Karleen bangkit dari sandarannya. Dia melepas genggaman Edwyn. Edwyn terperanjat karena mendapat perlakuan tiba-tiba dari Karleen.
“Aku rasa kau salah paham Edwyn,”balas Karleen.
“Aku ingin menjadi prajurit bukan hanya karena alasan yang kusebutkan kepada kalian tadi. Ada hal besar yang menjadi tujuanku, dengan menjadi prajurit aku akan mendapat akses dan relasi untuk mengetahui misteri tentang orang tua kandungku.”
Bola mata Edwyn dan Lisette membasar. Mereka tidak menyangka Karleen tetap gigih untuk mencari tahu kebenaran atas kedua orangtua kandungnya.

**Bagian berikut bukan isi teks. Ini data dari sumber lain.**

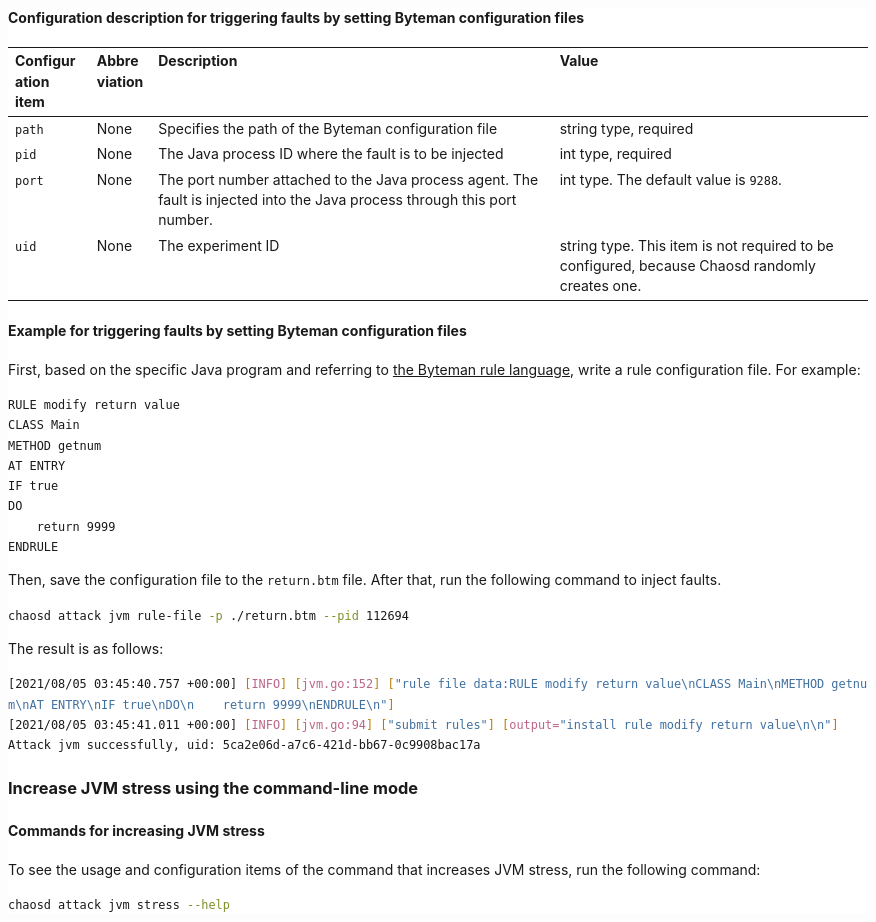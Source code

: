 #### Configuration description for triggering faults by setting Byteman configuration files

| Configuration item | Abbreviation | Description | Value |
| :-- | :-- | :-- | :-- |
| `path` | None | Specifies the path of the Byteman configuration file | string type, required |
| `pid` | None | The Java process ID where the fault is to be injected | int type, required |
| `port` | None | The port number attached to the Java process agent. The fault is injected into the Java process through this port number. | int type. The default value is `9288`. |
| `uid` | None | The experiment ID | string type. This item is not required to be configured, because Chaosd randomly creates one. |

#### Example for triggering faults by setting Byteman configuration files

First, based on the specific Java program and referring to [the Byteman rule language](https://downloads.jboss.org/byteman/4.0.16/byteman-programmers-guide.html#the-byteman-rule-language), write a rule configuration file. For example:

```txt
RULE modify return value
CLASS Main
METHOD getnum
AT ENTRY
IF true
DO
    return 9999
ENDRULE
```

Then, save the configuration file to the `return.btm` file. After that, run the following command to inject faults.

```bash
chaosd attack jvm rule-file -p ./return.btm --pid 112694
```

The result is as follows:

```bash
[2021/08/05 03:45:40.757 +00:00] [INFO] [jvm.go:152] ["rule file data:RULE modify return value\nCLASS Main\nMETHOD getnum\nAT ENTRY\nIF true\nDO\n    return 9999\nENDRULE\n"]
[2021/08/05 03:45:41.011 +00:00] [INFO] [jvm.go:94] ["submit rules"] [output="install rule modify return value\n\n"]
Attack jvm successfully, uid: 5ca2e06d-a7c6-421d-bb67-0c9908bac17a
```

### Increase JVM stress using the command-line mode

#### Commands for increasing JVM stress

To see the usage and configuration items of the command that increases JVM stress, run the following command:

```bash
chaosd attack jvm stress --help
```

“Karleen.”Badan Lisette berhambur ke dalam dekapan Karleen. Lisette menangis. Dia tidak tahu bahwa sahabatnya ini selalu menyimpan kegigihan untuk mencari kedua orangtuanya. Lisette mengira berjalannya waktu, Karleen akan menyerah dan memutuskan untuk tidak ingin meneruskan semangat masa kecilnya untuk mencari tahu kebenaran mengenai orangtuanya.
“Maafkan aku, Karleen. A-aku tidak menjadi sahabat yang baik untukmu. Seharusnya aku tidak menghakimimu tadi. Seharusnya aku-”

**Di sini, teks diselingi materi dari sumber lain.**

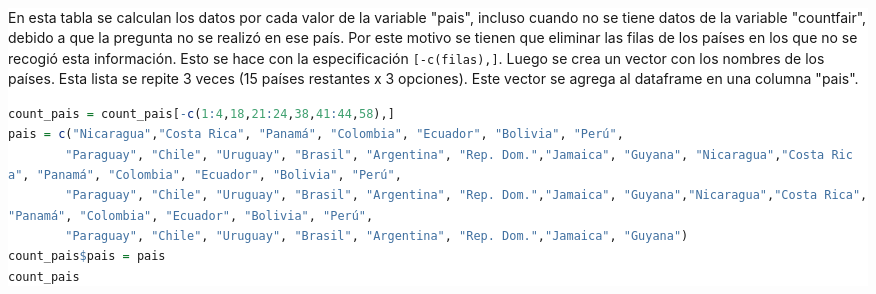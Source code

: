 En esta tabla se calculan los datos por cada valor de la variable "pais", incluso cuando no se tiene datos de la variable "countfair", debido a que la pregunta no se realizó en ese país.
Por este motivo se tienen que eliminar las filas de los países en los que no se recogió esta información.
Esto se hace con la especificación `[-c(filas),]`.
Luego se crea un vector con los nombres de los países.
Esta lista se repite 3 veces (15 países restantes x 3 opciones).
Este vector se agrega al dataframe en una columna "pais".


```r
count_pais = count_pais[-c(1:4,18,21:24,38,41:44,58),]
pais = c("Nicaragua","Costa Rica", "Panamá", "Colombia", "Ecuador", "Bolivia", "Perú",
        "Paraguay", "Chile", "Uruguay", "Brasil", "Argentina", "Rep. Dom.","Jamaica", "Guyana", "Nicaragua","Costa Rica", "Panamá", "Colombia", "Ecuador", "Bolivia", "Perú",
        "Paraguay", "Chile", "Uruguay", "Brasil", "Argentina", "Rep. Dom.","Jamaica", "Guyana","Nicaragua","Costa Rica", "Panamá", "Colombia", "Ecuador", "Bolivia", "Perú",
        "Paraguay", "Chile", "Uruguay", "Brasil", "Argentina", "Rep. Dom.","Jamaica", "Guyana")
count_pais$pais = pais
count_pais
```

<div data-pagedtable="false">
  <script data-pagedtable-source type="application/json">
{"columns":[{"label":[""],"name":["_rn_"],"type":[""],"align":["left"]},{"label":["Var1"],"name":[1],"type":["fct"],"align":["left"]},{"label":["Var2"],"name":[2],"type":["fct"],"align":["left"]},{"label":["Freq"],"name":[3],"type":["dbl"],"align":["right"]},{"label":["pais"],"name":[4],"type":["chr"],"align":["left"]}],"data":[{"1":"5","2":"Siempre","3":"26.2","4":"Nicaragua","_rn_":"5"},{"1":"6","2":"Siempre","3":"52.3","4":"Costa Rica","_rn_":"6"},{"1":"7","2":"Siempre","3":"27.6","4":"Panamá","_rn_":"7"},{"1":"8","2":"Siempre","3":"18.1","4":"Colombia","_rn_":"8"},{"1":"9","2":"Siempre","3":"21.5","4":"Ecuador","_rn_":"9"},{"1":"10","2":"Siempre","3":"24.5","4":"Bolivia","_rn_":"10"},{"1":"11","2":"Siempre","3":"25.1","4":"Perú","_rn_":"11"},{"1":"12","2":"Siempre","3":"25.9","4":"Paraguay","_rn_":"12"},{"1":"13","2":"Siempre","3":"64.1","4":"Chile","_rn_":"13"},{"1":"14","2":"Siempre","3":"80.0","4":"Uruguay","_rn_":"14"},{"1":"15","2":"Siempre","3":"48.1","4":"Brasil","_rn_":"15"},{"1":"17","2":"Siempre","3":"31.5","4":"Argentina","_rn_":"16"},{"1":"21","2":"Siempre","3":"25.2","4":"Rep. Dom.","_rn_":"17"},{"1":"23","2":"Siempre","3":"17.9","4":"Jamaica","_rn_":"19"},{"1":"24","2":"Siempre","3":"17.0","4":"Guyana","_rn_":"20"},{"1":"5","2":"Algunas veces","3":"49.4","4":"Nicaragua","_rn_":"25"},{"1":"6","2":"Algunas veces","3":"40.2","4":"Costa Rica","_rn_":"26"},{"1":"7","2":"Algunas veces","3":"57.1","4":"Panamá","_rn_":"27"},{"1":"8","2":"Algunas veces","3":"50.4","4":"Colombia","_rn_":"28"},{"1":"9","2":"Algunas veces","3":"59.1","4":"Ecuador","_rn_":"29"},{"1":"10","2":"Algunas veces","3":"59.2","4":"Bolivia","_rn_":"30"},{"1":"11","2":"Algunas veces","3":"61.1","4":"Perú","_rn_":"31"},{"1":"12","2":"Algunas veces","3":"48.3","4":"Paraguay","_rn_":"32"},{"1":"13","2":"Algunas veces","3":"30.1","4":"Chile","_rn_":"33"},{"1":"14","2":"Algunas veces","3":"16.9","4":"Uruguay","_rn_":"34"},{"1":"15","2":"Algunas veces","3":"35.7","4":"Brasil","_rn_":"35"},{"1":"17","2":"Algunas veces","3":"51.0","4":"Argentina","_rn_":"36"},{"1":"21","2":"Algunas veces","3":"60.1","4":"Rep. Dom.","_rn_":"37"},{"1":"23","2":"Algunas veces","3":"67.9","4":"Jamaica","_rn_":"39"},{"1":"24","2":"Algunas veces","3":"65.1","4":"Guyana","_rn_":"40"},{"1":"5","2":"Nunca","3":"24.4","4":"Nicaragua","_rn_":"45"},{"1":"6","2":"Nunca","3":"7.5","4":"Costa Rica","_rn_":"46"},{"1":"7","2":"Nunca","3":"15.4","4":"Panamá","_rn_":"47"},{"1":"8","2":"Nunca","3":"31.5","4":"Colombia","_rn_":"48"},{"1":"9","2":"Nunca","3":"19.4","4":"Ecuador","_rn_":"49"},{"1":"10","2":"Nunca","3":"16.3","4":"Bolivia","_rn_":"50"},{"1":"11","2":"Nunca","3":"13.8","4":"Perú","_rn_":"51"},{"1":"12","2":"Nunca","3":"25.8","4":"Paraguay","_rn_":"52"},{"1":"13","2":"Nunca","3":"5.8","4":"Chile","_rn_":"53"},{"1":"14","2":"Nunca","3":"3.0","4":"Uruguay","_rn_":"54"},{"1":"15","2":"Nunca","3":"16.1","4":"Brasil","_rn_":"55"},{"1":"17","2":"Nunca","3":"17.5","4":"Argentina","_rn_":"56"},{"1":"21","2":"Nunca","3":"14.7","4":"Rep. Dom.","_rn_":"57"},{"1":"23","2":"Nunca","3":"14.2","4":"Jamaica","_rn_":"59"},{"1":"24","2":"Nunca","3":"17.8","4":"Guyana","_rn_":"60"}],"options":{"columns":{"min":{},"max":[10]},"rows":{"min":[10],"max":[10]},"pages":{}}}
  </script>
</div>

“Shhh! Lisette, jangan berkata begitu. Kau sahabatku yang terbaik. Aku hanya tidak ingin membebani kalian karena aku tetap bersikeras menjadi prajurit demi orangtuaku. Ini bukan berarti aku tidak membutuhkan kalian, bukan begitu. Kalian tahu pasti bahwa mencari informasi tentang orangtuaku sangat sulit jika aku berprofesi sebagai orang biasa. Jika aku menjadi prajurit, aku bisa menggunakan berbagai alasan untuk menyelidiki berbagai tempat.”
Edwyn dan Lisette mendengar penjelasan Karleen dengan seksama. Mereka telah paham dan merasa bersalah karena tidak memahami perasaan sahabat mereka. “Mungkin kami memang tidak bisa merasakan apa yang kau rasakan Karleen. Jika aku berada di posisimu, mungkin aku juga akan melakukan hal yang sama. Maafkan aku karena tidak memahami perasaanmu. Seharusnya aku dari awal mendukung tindakanmu. Setelah aku pikir-pikir, aku akan ikut bersamamu Karleen. Tidak mungkin kau berjuang sendiri di militer. Salah satu dari kami harus berjuang bersamamu dan itu aku.”

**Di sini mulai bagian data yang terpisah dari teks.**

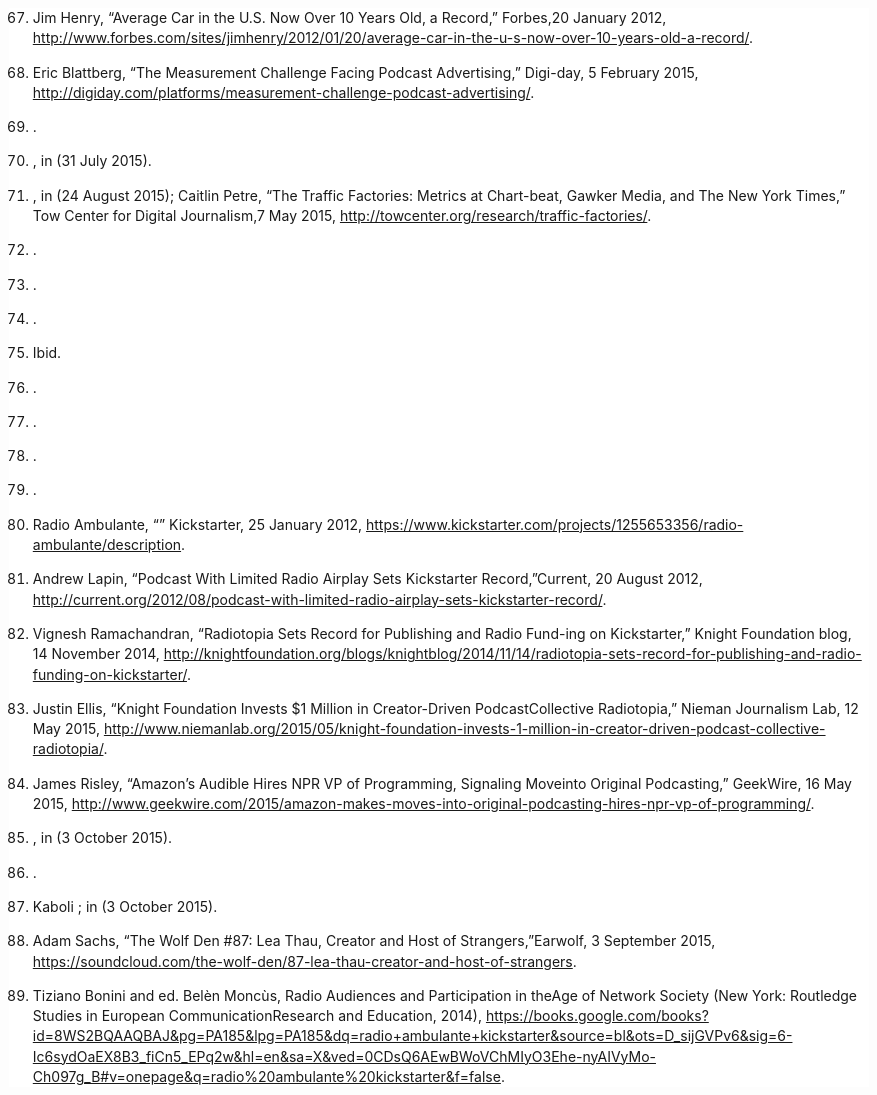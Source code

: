 67. Jim Henry, “Average Car in the U.S. Now Over 10 Years Old, a Record,” Forbes,20 January 2012, http://www.forbes.com/sites/jimhenry/2012/01/20/average-car-in-the-u-s-now-over-10-years-old-a-record/.

68. Eric Blattberg, “The Measurement Challenge Facing Podcast Advertising,” Digi-day, 5 February 2015, http://digiday.com/platforms/measurement-challenge-podcast-advertising/.

69. .

70. , in (31 July 2015).

71. , in (24 August 2015); Caitlin Petre, “The Traffic Factories: Metrics at Chart-beat, Gawker Media, and The New York Times,” Tow Center for Digital Journalism,7 May 2015, http://towcenter.org/research/traffic-factories/.

72. .

73. .

74. .

75. Ibid.

76. .

77. .

78. .

79. .

80. Radio Ambulante, “” Kickstarter, 25 January 2012, https://www.kickstarter.com/projects/1255653356/radio-ambulante/description.

81. Andrew Lapin, “Podcast With Limited Radio Airplay Sets Kickstarter Record,”Current, 20 August 2012, http://current.org/2012/08/podcast-with-limited-radio-airplay-sets-kickstarter-record/.

82. Vignesh Ramachandran, “Radiotopia Sets Record for Publishing and Radio Fund-ing on Kickstarter,” Knight Foundation blog, 14 November 2014, http://knightfoundation.org/blogs/knightblog/2014/11/14/radiotopia-sets-record-for-publishing-and-radio-funding-on-kickstarter/.

83. Justin Ellis, “Knight Foundation Invests $1 Million in Creator-Driven PodcastCollective Radiotopia,” Nieman Journalism Lab, 12 May 2015, http://www.niemanlab.org/2015/05/knight-foundation-invests-1-million-in-creator-driven-podcast-collective-radiotopia/.

84. James Risley, “Amazon’s Audible Hires NPR VP of Programming, Signaling Moveinto Original Podcasting,” GeekWire, 16 May 2015, http://www.geekwire.com/2015/amazon-makes-moves-into-original-podcasting-hires-npr-vp-of-programming/.

85. , in (3 October 2015).

86. .

87. Kaboli ; in (3 October 2015).

88. Adam Sachs, “The Wolf Den #87: Lea Thau, Creator and Host of Strangers,”Earwolf, 3 September 2015, https://soundcloud.com/the-wolf-den/87-lea-thau-creator-and-host-of-strangers.

89. Tiziano Bonini and ed. Belèn Moncùs, Radio Audiences and Participation in theAge of Network Society (New York: Routledge Studies in European CommunicationResearch and Education, 2014), https://books.google.com/books?id=8WS2BQAAQBAJ&pg=PA185&lpg=PA185&dq=radio+ambulante+kickstarter&source=bl&ots=D_sijGVPv6&sig=6-Ic6sydOaEX8B3_fiCn5_EPq2w&hl=en&sa=X&ved=0CDsQ6AEwBWoVChMIyO3Ehe-nyAIVyMo-Ch097g_B#v=onepage&q=radio%20ambulante%20kickstarter&f=false.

Edwyn memberikan senyum terbaiknya kepada Karleen dengan tujuan untuk meyakinkan Karleen. “Aku juga ikut. Aku akan menjadi prajurit bersama kalian juga. Meskipun aku lemah, setidaknya dalam waktu enam bulan ini aku akan belajar dan berusaha untuk meningkatkan kekuatanku,” ujar Lisette semangat.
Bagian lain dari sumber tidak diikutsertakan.